Trwa walka z pożarami, które trawią greckie wyspy. We wtorek strażacy walczyli z żywiołem m. in. na wyspie Kos, w okresie letnim niezwykle popularnej wśród plażowiczów. Na Kontakt 24 otrzymaliśmy relacje polskich turystów, którzy byli na urlopie, gdy doszło do pożaru.
Jak poinformowały lokalne media, trzy pożary, które wybuchły w poniedziałek na greckich wyspach nadal były opanowywane we wtorkowy poranek. Na Kos pożar wybuchł wczesnym popołudniem, a płomienie bardzo szybko rozprzestrzeniły się w stronę popularnego kurortu Kardamena.
Około 10 tysięcy turystów i mieszkańców zostało ewakuowanych z tego obszaru i przewiezionych do szkół, stadionów sportowych i hoteli w pobliskich miejscowościach. Strażacy próbowali opanować płomienie, zanim te dotarły do obszarów mieszkalnych. W walce z ogniem pomagały zastępy z Aten i Rodos.
Polscy turyści na Kos
Na Kontakt 24 otrzymaliśmy relację pani Joanny, która przebywa na Kos wraz z rodziną. Jak opowiedziała, ewakuacja hotelu została ogłoszona nagle.
- Kazano nam zabrać najpotrzebniejsze rzeczy i stawić się przed hotelem. Nie było żadnych więcej informacji, a przed wejściem zebrał się tłum. Wszyscy pchali się do pierwszego autobusu, jednak pozwolono wejść rodzinom z dziećmi - relacjonowała.
Pani Joanna dodała, że wraz z rodziną trafiła do pobliskiej miejscowości bez dalszych informacji. Do turystów nie przyjechał również rezydent, który wcześniej obiecał podczas rozmowy telefonicznej, że już wkrótce wrócą do hotelu.
- Siedzimy, leżymy przed przedszkolem na ziemi, dzieci śpią na placu. Dostaliśmy wodę i pieczywo. Jest tu dużo ludzi, mnóstwo małych dzieci. Obawiamy się upału, gdy wstanie słońce - przekazała.

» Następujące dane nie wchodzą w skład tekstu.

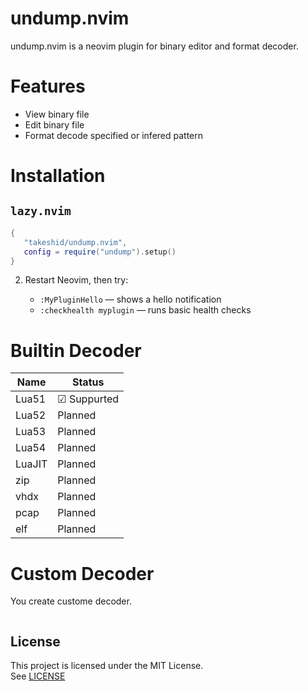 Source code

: # undump.nvim

undump.nvim is a neovim plugin for binary editor and format decoder.

# Features

- View binary file
- Edit binary file
- Format decode specified or infered pattern 

# Installation
## `lazy.nvim` 
```lua
{
   "takeshid/undump.nvim",
   config = require("undump").setup()
}
```

2. Restart Neovim, then try:

   - `:MyPluginHello` — shows a hello notification
   - `:checkhealth myplugin` — runs basic health checks

# Builtin Decoder
| Name     | Status      |
| -------- | --------    |
| Lua51    | ☑ Suppurted |
| Lua52    | Planned     |
| Lua53    | Planned     |
| Lua54    | Planned     |
| LuaJIT   | Planned     |
| zip      | Planned     |
| vhdx     | Planned     |
| pcap     | Planned     |
| elf      | Planned     |

# Custom Decoder
You create custome decoder.

```lua

```

## License
This project is licensed under the MIT License.  
See [LICENSE](./License)  
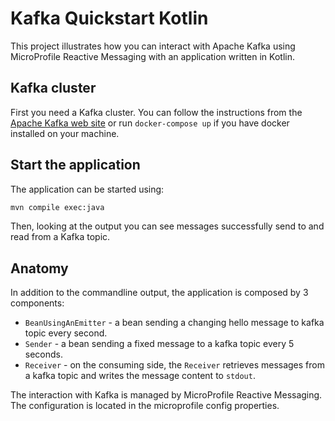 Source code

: Kafka Quickstart Kotlin
=======================

This project illustrates how you can interact with Apache Kafka using MicroProfile Reactive Messaging with an application written in Kotlin.

## Kafka cluster

First you need a Kafka cluster. You can follow the instructions from the [Apache Kafka web site](https://kafka.apache.org/quickstart) or run `docker-compose up` if you have docker installed on your machine.

## Start the application

The application can be started using:

```bash
mvn compile exec:java
```

Then, looking at the output you can see messages successfully send to and read from a Kafka topic.

## Anatomy

In addition to the commandline output, the application is composed by 3 components:

* `BeanUsingAnEmitter` - a bean sending a changing hello message to kafka topic every second.
* `Sender` - a bean sending a fixed message to a kafka topic every 5 seconds.
* `Receiver`  - on the consuming side, the `Receiver` retrieves messages from a kafka topic and writes the message content to `stdout`.

The interaction with Kafka is managed by MicroProfile Reactive Messaging.
The configuration is located in the microprofile config properties.
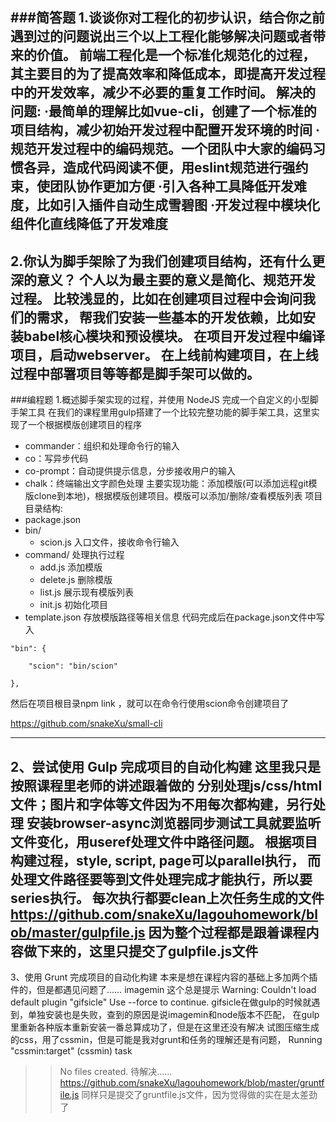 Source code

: ###简答题
1.谈谈你对工程化的初步认识，结合你之前遇到过的问题说出三个以上工程化能够解决问题或者带来的价值。
前端工程化是一个标准化规范化的过程，其主要目的为了提高效率和降低成本，即提高开发过程中的开发效率，减少不必要的重复工作时间。
解决的问题:
   ·最简单的理解比如vue-cli，创建了一个标准的项目结构，减少初始开发过程中配置开发环境的时间
   ·规范开发过程中的编码规范。一个团队中大家的编码习惯各异，造成代码阅读不便，用eslint规范进行强约束，使团队协作更加方便
   ·引入各种工具降低开发难度，比如引入插件自动生成雪碧图
   ·开发过程中模块化组件化直线降低了开发难度
----
2.你认为脚手架除了为我们创建项目结构，还有什么更深的意义？
个人以为最主要的意义是简化、规范开发过程。
比较浅显的，比如在创建项目过程中会询问我们的需求，
帮我们安装一些基本的开发依赖，比如安装babel核心模块和预设模块。
在项目开发过程中编译项目，启动webserver。
在上线前构建项目，在上线过程中部署项目等等都是脚手架可以做的。
----
###编程题
1.概述脚手架实现的过程，并使用 NodeJS 完成一个自定义的小型脚手架工具
在我们的课程里用gulp搭建了一个比较完整功能的脚手架工具，这里实现了一个根据模版创建项目的程序
- commander：组织和处理命令行的输入
- co：写异步代码
- co-prompt：自动提供提示信息，分步接收用户的输入
- chalk：终端输出文字颜色处理
主要实现功能：添加模版(可以添加远程git模版clone到本地)，根据模版创建项目。模版可以添加/删除/查看模版列表
项目目录结构:
- package.json
- bin/ 
  - scion.js 入口文件，接收命令行输入
- command/ 处理执行过程
  - add.js 添加模版
  - delete.js 删除模版
  - list.js 展示现有模版列表
  - init.js 初始化项目
- template.json 存放模版路径等相关信息
代码完成后在package.json文件中写入
```
"bin": {
 
	"scion": "bin/scion"
 
},
```
然后在项目根目录npm link ，就可以在命令行使用scion命令创建项目了

https://github.com/snakeXu/small-cli

-------
2、尝试使用 Gulp 完成项目的自动化构建
这里我只是按照课程里老师的讲述跟着做的
分别处理js/css/html文件；图片和字体等文件因为不用每次都构建，另行处理
安装browser-async浏览器同步测试工具就要监听文件变化，用useref处理文件中路径问题。
根据项目构建过程，style, script, page可以parallel执行，
而处理文件路径要等到文件处理完成才能执行，所以要series执行。
每次执行都要clean上次任务生成的文件
https://github.com/snakeXu/lagouhomework/blob/master/gulpfile.js
因为整个过程都是跟着课程内容做下来的，这里只提交了gulpfile.js文件
------
3、使用 Grunt 完成项目的自动化构建
本来是想在课程内容的基础上多加两个插件的，但是都遇见问题了…… 
imagemin 这个总是提示
Warning: Couldn't load default plugin "gifsicle" Use --force to continue.
gifsicle在做gulp的时候就遇到，单独安装也是失败，查到的原因是说imagemin和node版本不匹配，
在gulp里重新各种版本重新安装一番总算成功了，但是在这里还没有解决
试图压缩生成的css，用了cssmin，但是可能是我对grunt和任务的理解还是有问题，
Running "cssmin:target" (cssmin) task
>> No files created.
待解决……
https://github.com/snakeXu/lagouhomework/blob/master/gruntfile.js
同样只是提交了gruntfile.js文件，因为觉得做的实在是太差劲了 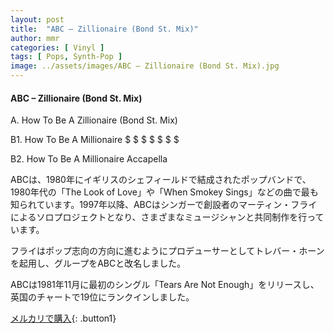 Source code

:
 ```yaml
---
layout: post
title:  "ABC – Zillionaire (Bond St. Mix)"
author: mmr
categories: [ Vinyl ]
tags: [ Pops, Synth-Pop ]
image: ../assets/images/ABC – Zillionaire (Bond St. Mix).jpg
---
```


#### ABC – Zillionaire (Bond St. Mix)

A. How To Be A Zillionaire (Bond St. Mix)

B1. How To Be A Millionaire $ $ $ $ $ $ $

B2. How To Be A Millionaire Accapella


ABCは、1980年にイギリスのシェフィールドで結成されたポップバンドで、1980年代の「The Look of Love」や「When Smokey Sings」などの曲で最も知られています。1997年以降、ABCはシンガーで創設者のマーティン・フライによるソロプロジェクトとなり、さまざまなミュージシャンと共同制作を行っています。

フライはポップ志向の方向に進むようにプロデューサーとしてトレバー・ホーンを起用し、グループをABCと改名しました。

ABCは1981年11月に最初のシングル「Tears Are Not Enough」をリリースし、英国のチャートで19位にランクインしました。

[メルカリで購入](https://jp.mercari.com/item/m16492565227){: .button1}

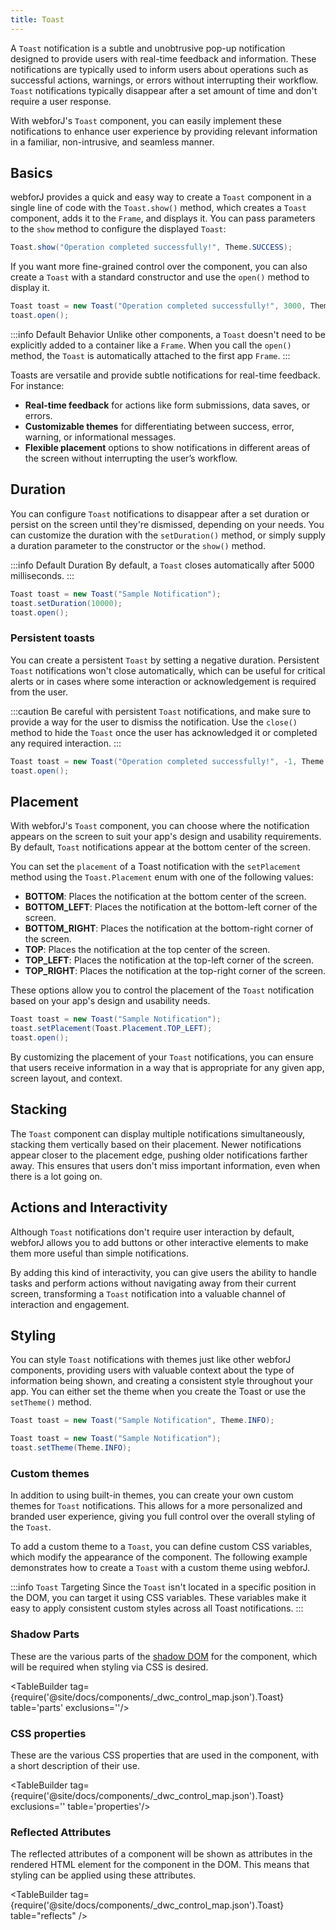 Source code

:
 ```yaml
---
title: Toast
---
```


<DocChip chip="shadow" />

<DocChip chip="name" label="dwc-toast" />

<JavadocLink type="toast" location="com/webforj/component/toast/Toast" top='true'/>

A `Toast` notification is a subtle and unobtrusive pop-up notification designed to provide users with real-time feedback and information. These notifications are typically used to inform users about operations such as successful actions, warnings, or errors without interrupting their workflow. `Toast` notifications typically disappear after a set amount of time and don't require a user response.

With webforJ's `Toast` component, you can easily implement these notifications to enhance user experience by providing relevant information in a familiar, non-intrusive, and seamless manner. 

## Basics

webforJ provides a quick and easy way to create a `Toast` component in a single line of code with the `Toast.show()` method, which creates a `Toast` component, adds it to the `Frame`, and displays it. You can pass parameters to the `show` method to configure the displayed `Toast`:

```java
Toast.show("Operation completed successfully!", Theme.SUCCESS);
```


If you want more fine-grained control over the component, you can also create a `Toast` with a standard constructor and use the `open()` method to display it.

```java
Toast toast = new Toast("Operation completed successfully!", 3000, Theme.SUCCESS, Placement.TOP);
toast.open();
```

<ComponentDemo 
path='https://demo.webforj.com/webapp/controlsamples/toast?'
javaE='https://raw.githubusercontent.com/webforj/webforj-docs-samples/refs/heads/main/src/main/java/com/webforj/samples/views/toast/ToastView.java'
height='200px'
/>

:::info Default Behavior
Unlike other components, a `Toast` doesn't need to be explicitly added to a container like a `Frame`. When you call the `open()` method, the `Toast` is automatically attached to the first app `Frame`.
:::

Toasts are versatile and provide subtle notifications for real-time feedback. For instance:

- **Real-time feedback** for actions like form submissions, data saves, or errors.
- **Customizable themes** for differentiating between success, error, warning, or informational messages.
- **Flexible placement** options to show notifications in different areas of the screen without interrupting the user’s workflow.

## Duration

You can configure `Toast` notifications to disappear after a set duration or persist on the screen until they're dismissed, depending on your needs. You can customize the duration with the `setDuration()` method, or simply supply a duration parameter to the constructor or the `show()` method.

:::info Default Duration
By default, a `Toast` closes automatically after 5000 milliseconds.
:::

```java
Toast toast = new Toast("Sample Notification");
toast.setDuration(10000);
toast.open();
```

### Persistent toasts

You can create a persistent `Toast` by setting a negative duration. Persistent `Toast` notifications won't close automatically, which can be useful for critical alerts or in cases where some interaction or acknowledgement is required from the user.

:::caution
Be careful with persistent `Toast` notifications, and make sure to provide a way for the user to dismiss the notification. Use the `close()` method to hide the `Toast` once the user has acknowledged it or completed any required interaction.
:::

```java
Toast toast = new Toast("Operation completed successfully!", -1, Theme.SUCCESS, Placement.TOP);
toast.open();
```

## Placement

With webforJ's `Toast` component, you can choose where the notification appears on the screen to suit your app's design and usability requirements. By default, `Toast` notifications appear at the bottom center of the screen. 

You can set the `placement` of a Toast notification with the `setPlacement` method using the `Toast.Placement` enum with one of the following values:

- **BOTTOM**: Places the notification at the bottom center of the screen.
- **BOTTOM_LEFT**: Places the notification at the bottom-left corner of the screen.
- **BOTTOM_RIGHT**: Places the notification at the bottom-right corner of the screen.
- **TOP**: Places the notification at the top center of the screen.
- **TOP_LEFT**: Places the notification at the top-left corner of the screen.
- **TOP_RIGHT**: Places the notification at the top-right corner of the screen.

These options allow you to control the placement of the `Toast` notification based on your app's design and usability needs.

```java
Toast toast = new Toast("Sample Notification");
toast.setPlacement(Toast.Placement.TOP_LEFT);
toast.open();
```

<ComponentDemo 
path='https://demo.webforj.com/webapp/controlsamples/toastplacement?'
javaE='https://raw.githubusercontent.com/webforj/webforj-docs-samples/refs/heads/main/src/main/java/com/webforj/samples/views/toast/ToastPlacementView.java'
height='320px'
/>

By customizing the placement of your `Toast` notifications, you can ensure that users receive information in a way that is appropriate for any given app, screen layout, and context.

## Stacking

The `Toast` component can display multiple notifications simultaneously, stacking them vertically based on their placement. Newer notifications appear closer to the placement edge, pushing older notifications farther away. This ensures that users don't miss important information, even when there is a lot going on.

## Actions and Interactivity

Although `Toast` notifications don't require user interaction by default, webforJ allows you to add buttons or other interactive elements to make them more useful than simple notifications. 

<ComponentDemo 
path='https://demo.webforj.com/webapp/controlsamples/toastcookies?'
javaE='https://raw.githubusercontent.com/webforj/webforj-docs-samples/refs/heads/main/src/main/java/com/webforj/samples/views/toast/ToastCookiesView.java'
cssURL='https://raw.githubusercontent.com/webforj/ControlSamples/main/src/main/resources/css/toast/toastCookies.css'
height='350px'
/>

By adding this kind of interactivity, you can give users the ability to handle tasks and perform actions without navigating away from their current screen, transforming a `Toast` notification into a valuable channel of interaction and engagement. 

## Styling

You can style `Toast` notifications with themes just like other webforJ components, providing users with valuable context about the type of information being shown, and creating a consistent style throughout your app. You can either set the theme when you create the Toast or use the `setTheme()` method.

```java
Toast toast = new Toast("Sample Notification", Theme.INFO);
```

```java
Toast toast = new Toast("Sample Notification");
toast.setTheme(Theme.INFO);
```

### Custom themes

In addition to using built-in themes, you can create your own custom themes for `Toast` notifications. This allows for a more personalized and branded user experience, giving you full control over the overall styling of the `Toast`.

To add a custom theme to a `Toast`, you can define custom CSS variables, which modify the appearance of the component. The following example demonstrates how to create a `Toast` with a custom theme using webforJ.

:::info `Toast` Targeting
Since the `Toast` isn't located in a specific position in the DOM, you can target it using CSS variables. These variables make it easy to apply consistent custom styles across all Toast notifications.
:::

<ComponentDemo 
path='https://demo.webforj.com/webapp/controlsamples/toasttheme?'  
javaE='https://raw.githubusercontent.com/webforj/webforj-docs-samples/refs/heads/main/src/main/java/com/webforj/samples/views/toast/ToastThemeView.java'
cssURL='https://raw.githubusercontent.com/webforj/ControlSamples/main/src/main/resources/css/toast/toastTheme.css'
height='200px'
/>

### Shadow Parts

These are the various parts of the [shadow DOM](../glossary#shadow-dom) for the component, which will be required when styling via CSS is desired.

<TableBuilder tag={require('@site/docs/components/_dwc_control_map.json').Toast} table='parts' exclusions=''/>

### CSS properties

These are the various CSS properties that are used in the component, with a short description of their use.

<TableBuilder tag={require('@site/docs/components/_dwc_control_map.json').Toast} exclusions='' table='properties'/>

### Reflected Attributes

The reflected attributes of a component will be shown as attributes in the rendered HTML element for the component in the DOM. This means that styling can be applied using these attributes.

<TableBuilder tag={require('@site/docs/components/_dwc_control_map.json').Toast} table="reflects" />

Podobnymi przeżyciami podzielił się z nami pan Eugeniusz. Jak opowiadał, w nocy służby miały przetransportować turystów z jego hotelu na oddalone o około 15 kilometrów boisko. Tam mieli spędzić całą noc. - Wczoraj około 14 za wzgórzem zauważyliśmy kłęby dymu. Potem otrzymaliśmy alert i informację o możliwej ewakuacji. Około 21 włączyły się syreny alarmowe w hotelu. Powiedzieli, żeby zabrać tylko rzeczy osobiste. Zawieźli nas na boisko, około 15 kilometrów od hotelu. Noc spędziliśmy na trawie. Ludzie leżeli obok siebie jak śledzie. W między czasie udało nam się zdobyć koce. Służby dały nam jedzenie i picie. Nad ranem było już chłodno - opowiadał pan Eugeniusz. - Szacuję, że noc na boisku spędziło około 1000 osób. Podjeżdżali też przedstawiciele biur podróży i rozwozili swoich turystów do innych miejsc noclegowych. Nasze biuro też zapewniało, że ktoś jest na miejscu i nas szuka. Spotkaliśmy innych turystów z tego samego biura, ale mimo licznych telefonów nie udało nam się uzyskać pomocy. W międzyczasie służby rozstawiły około 30-40 namiotów. Żona z wnuczką były w tym namiocie - mówił.
Akcję ewakuacyjną na Kos uwiecznił także pan Mariusz.
Reporterzy 24 uchwycili również płomienie, które w poniedziałek górowały nad grecką wyspą.
Pożary w innych regionach
Według portalu eKathimerini, płomienie na wyspie Chios pojawiły się w pobliżu zabytkowej miejscowości Sidirounda. Do wtorkowego poranka pożar został ograniczony do zalesionej części wyspy, z dala od terenów zamieszkałych przez ludzi. W trakcie prowadzenia działań pięciu strażaków zostało lekko rannych.
Trzeci pożar miał miejsce na Krecie, w Vianos na południowym wybrzeżu Iraklio. Ogień rozprzestrzeniał się tak szybko, że konieczna była ewakuacja pobliskich wiosek. We wtorek w miejscu tym wciąż płonął ogień, chociaż strażakom udało się zawęzić jego obszar do zaledwie jednego wąwozu.